Joe Biden’s government will link clean energy incentives to workers’ conditions and wages to ensure the industry does a “better job” over labour rights, said US energy secretary Jennifer Granholm as she posited possible incentives for states to swing behind the President’s green transformation plans.

Massive investment in clean energy infrastructure and new and extended tax incentives proposed under the new US administration’s $2.3trn American Jobs Plan would be linked to ensuring that the resulting power generation is linked to “prevailing wages, decent wages”, Granholm told the BloombergNEF New York Summit.

“We have for a very long time bowed to the altar of cost only in manufacturing in general,” Granholm said.

She cited $500m of funding and grants awarded by the Department of Energy (DoE) since Biden’s inauguration alone.

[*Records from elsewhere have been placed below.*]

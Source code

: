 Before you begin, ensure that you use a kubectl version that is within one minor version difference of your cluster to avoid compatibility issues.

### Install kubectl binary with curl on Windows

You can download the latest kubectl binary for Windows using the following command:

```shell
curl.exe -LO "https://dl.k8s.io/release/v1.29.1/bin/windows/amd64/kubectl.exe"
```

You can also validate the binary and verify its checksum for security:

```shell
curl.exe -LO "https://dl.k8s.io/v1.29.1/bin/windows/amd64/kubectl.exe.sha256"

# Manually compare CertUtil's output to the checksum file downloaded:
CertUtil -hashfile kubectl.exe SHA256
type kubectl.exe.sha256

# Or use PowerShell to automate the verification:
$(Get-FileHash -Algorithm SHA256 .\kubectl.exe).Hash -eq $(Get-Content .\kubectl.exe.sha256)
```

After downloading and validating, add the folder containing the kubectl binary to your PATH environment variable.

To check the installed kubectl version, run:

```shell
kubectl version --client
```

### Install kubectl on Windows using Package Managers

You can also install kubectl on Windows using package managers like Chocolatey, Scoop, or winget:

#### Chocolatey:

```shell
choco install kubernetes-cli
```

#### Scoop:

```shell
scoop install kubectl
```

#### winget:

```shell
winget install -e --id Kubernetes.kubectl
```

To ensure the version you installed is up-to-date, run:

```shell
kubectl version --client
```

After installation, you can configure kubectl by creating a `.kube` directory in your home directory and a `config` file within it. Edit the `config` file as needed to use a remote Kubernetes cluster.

“When we make those kind of investments in infrastructure, we obviously employ private contractors to do the actual work. [That allows us] to be targeted about who we work with and the ability to require prevailing wages and better rights for workers.”

“The President is committed to connecting clean energy incentives to labour standards, to make sure the energy sector does a better job of this,” said the energy secretary, who added that the administration wants to create “a clean energy workforce that looks like America”.

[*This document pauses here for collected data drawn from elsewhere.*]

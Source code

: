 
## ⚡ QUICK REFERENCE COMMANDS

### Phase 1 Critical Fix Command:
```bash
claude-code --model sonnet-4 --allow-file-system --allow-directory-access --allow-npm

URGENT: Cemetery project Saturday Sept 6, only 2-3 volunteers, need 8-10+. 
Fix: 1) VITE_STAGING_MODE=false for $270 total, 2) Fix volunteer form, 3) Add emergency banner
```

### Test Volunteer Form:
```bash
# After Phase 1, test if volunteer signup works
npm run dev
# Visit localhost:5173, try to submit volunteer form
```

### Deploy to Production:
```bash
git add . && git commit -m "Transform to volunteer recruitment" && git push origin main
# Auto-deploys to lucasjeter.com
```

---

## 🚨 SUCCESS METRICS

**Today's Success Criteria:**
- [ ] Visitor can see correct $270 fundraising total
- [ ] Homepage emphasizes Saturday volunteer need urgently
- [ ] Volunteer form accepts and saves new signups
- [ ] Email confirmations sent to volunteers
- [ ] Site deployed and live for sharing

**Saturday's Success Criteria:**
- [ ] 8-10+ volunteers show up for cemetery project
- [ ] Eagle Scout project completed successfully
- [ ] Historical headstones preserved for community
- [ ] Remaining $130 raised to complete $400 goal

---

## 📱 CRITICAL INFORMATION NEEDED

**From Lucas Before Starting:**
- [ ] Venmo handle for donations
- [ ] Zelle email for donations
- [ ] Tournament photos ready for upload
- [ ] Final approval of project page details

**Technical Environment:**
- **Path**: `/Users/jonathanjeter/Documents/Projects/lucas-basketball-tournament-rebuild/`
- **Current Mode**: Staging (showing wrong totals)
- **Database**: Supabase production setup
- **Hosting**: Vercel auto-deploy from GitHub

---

Biden has focused heavily before and since his election on the potential of renewables, storage and other sectors to create “good-paying” and unionised jobs. The issue is a particularly live one for the nation’s fledgling offshore wind sector, which is relying on significant grants and incentives to help it achieve growth targets set by Biden.

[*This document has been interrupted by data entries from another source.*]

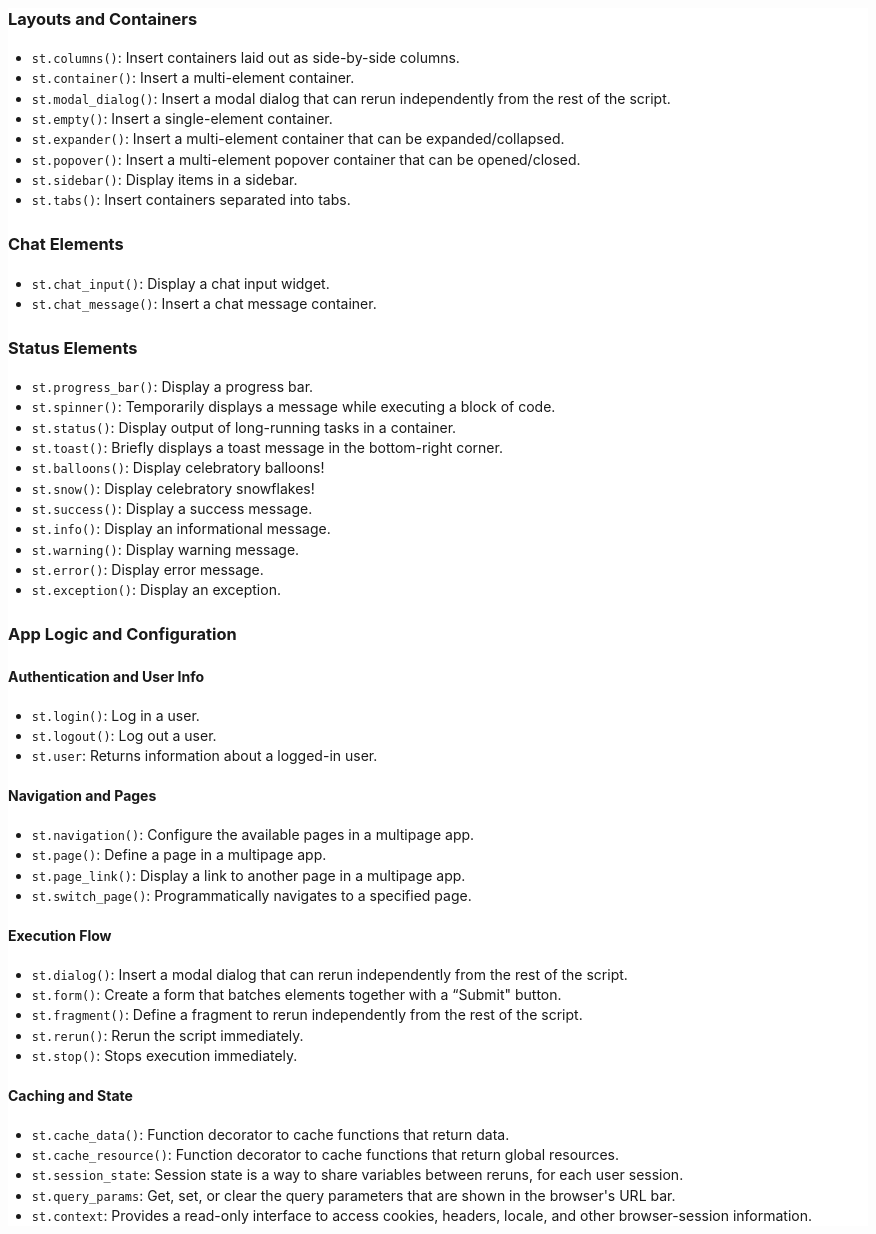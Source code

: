 ### Layouts and Containers
* `st.columns()`: Insert containers laid out as side-by-side columns.
* `st.container()`: Insert a multi-element container.
* `st.modal_dialog()`: Insert a modal dialog that can rerun independently from the rest of the script.
* `st.empty()`: Insert a single-element container.
* `st.expander()`: Insert a multi-element container that can be expanded/collapsed.
* `st.popover()`: Insert a multi-element popover container that can be opened/closed.
* `st.sidebar()`: Display items in a sidebar.
* `st.tabs()`: Insert containers separated into tabs.

### Chat Elements
* `st.chat_input()`: Display a chat input widget.
* `st.chat_message()`: Insert a chat message container.

### Status Elements
* `st.progress_bar()`: Display a progress bar.
* `st.spinner()`: Temporarily displays a message while executing a block of code.
* `st.status()`: Display output of long-running tasks in a container.
* `st.toast()`: Briefly displays a toast message in the bottom-right corner.
* `st.balloons()`: Display celebratory balloons!
* `st.snow()`: Display celebratory snowflakes!
* `st.success()`: Display a success message.
* `st.info()`: Display an informational message.
* `st.warning()`: Display warning message.
* `st.error()`: Display error message.
* `st.exception()`: Display an exception.

### App Logic and Configuration
#### Authentication and User Info
* `st.login()`: Log in a user.
* `st.logout()`: Log out a user.
* `st.user`: Returns information about a logged-in user.

#### Navigation and Pages
* `st.navigation()`: Configure the available pages in a multipage app.
* `st.page()`: Define a page in a multipage app.
* `st.page_link()`: Display a link to another page in a multipage app.
* `st.switch_page()`: Programmatically navigates to a specified page.

#### Execution Flow
* `st.dialog()`: Insert a modal dialog that can rerun independently from the rest of the script.
* `st.form()`: Create a form that batches elements together with a “Submit" button.
* `st.fragment()`: Define a fragment to rerun independently from the rest of the script.
* `st.rerun()`: Rerun the script immediately.
* `st.stop()`: Stops execution immediately.

#### Caching and State
* `st.cache_data()`: Function decorator to cache functions that return data.
* `st.cache_resource()`: Function decorator to cache functions that return global resources.
* `st.session_state`: Session state is a way to share variables between reruns, for each user session.
* `st.query_params`: Get, set, or clear the query parameters that are shown in the browser's URL bar.
* `st.context`: Provides a read-only interface to access cookies, headers, locale, and other browser-session information.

About 6% of US wind power workers currently belong to a union.

Clean Energy Standard

Granholm also told the BloombergNEF summit that states could be incentivised to swing behind a “clean energy standard” that would underpin zero-carbon growth across the US.

Some sort of clean energy standard – possibly similar to the Renewable Portfolio Standards already in place in some states – could be crucial in hitting a massively ambitious objective to have a zero-carbon US power grid by 2035, BloombergNEF analysts said earlier this week.

But it is unclear how such a mechanism could pass through a divided Congress.

Granholm said “the bottom line is that it’s still subject to negotiation” with all options still being considered.

“There’s also a way to consider crafting something that provides incentives [to states] to be able to make that happen… in the same way we did to a race to the top to create high school standards in education.”